WHAT IS EXPECTED -
Every line below that holds the string "Laplace" must be copied.

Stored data
━━━━━━━━━━━━━━━━━━━━━━━━━━━━━━

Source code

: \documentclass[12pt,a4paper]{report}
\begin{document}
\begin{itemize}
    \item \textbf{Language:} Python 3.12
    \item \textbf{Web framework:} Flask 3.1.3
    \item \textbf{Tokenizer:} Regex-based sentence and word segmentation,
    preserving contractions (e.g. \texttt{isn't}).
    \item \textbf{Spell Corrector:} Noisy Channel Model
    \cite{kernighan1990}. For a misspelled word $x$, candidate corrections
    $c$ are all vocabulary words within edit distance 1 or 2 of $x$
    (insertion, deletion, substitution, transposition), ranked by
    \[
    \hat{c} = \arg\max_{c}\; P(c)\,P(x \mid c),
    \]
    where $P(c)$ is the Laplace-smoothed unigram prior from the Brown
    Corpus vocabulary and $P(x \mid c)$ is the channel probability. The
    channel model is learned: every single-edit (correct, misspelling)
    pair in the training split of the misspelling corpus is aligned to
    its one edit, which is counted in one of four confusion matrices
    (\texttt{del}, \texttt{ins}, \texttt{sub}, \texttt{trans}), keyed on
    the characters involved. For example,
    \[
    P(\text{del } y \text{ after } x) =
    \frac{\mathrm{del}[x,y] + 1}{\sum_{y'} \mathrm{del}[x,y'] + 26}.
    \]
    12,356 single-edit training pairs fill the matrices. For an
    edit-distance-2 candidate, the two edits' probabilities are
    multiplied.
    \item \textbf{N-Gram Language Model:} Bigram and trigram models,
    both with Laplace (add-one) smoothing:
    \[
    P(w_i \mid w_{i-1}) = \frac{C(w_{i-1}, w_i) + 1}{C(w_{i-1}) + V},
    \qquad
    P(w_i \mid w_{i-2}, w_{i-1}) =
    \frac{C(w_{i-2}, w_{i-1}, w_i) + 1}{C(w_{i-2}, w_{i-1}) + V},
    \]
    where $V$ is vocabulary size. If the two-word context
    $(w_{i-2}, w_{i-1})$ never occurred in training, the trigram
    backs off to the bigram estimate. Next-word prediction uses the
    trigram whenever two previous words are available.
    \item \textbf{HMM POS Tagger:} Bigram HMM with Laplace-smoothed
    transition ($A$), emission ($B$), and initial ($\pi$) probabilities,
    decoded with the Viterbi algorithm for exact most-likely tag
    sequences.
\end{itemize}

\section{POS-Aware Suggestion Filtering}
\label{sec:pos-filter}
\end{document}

━━━━━━━━━━━━━━━━━━━━━━━━━━━━━━

RESULT OF THIS EXERCISE -
    where $P(c)$ is the Laplace-smoothed unigram prior from the Brown
    both with Laplace (add-one) smoothing:
    \item \textbf{HMM POS Tagger:} Bigram HMM with Laplace-smoothed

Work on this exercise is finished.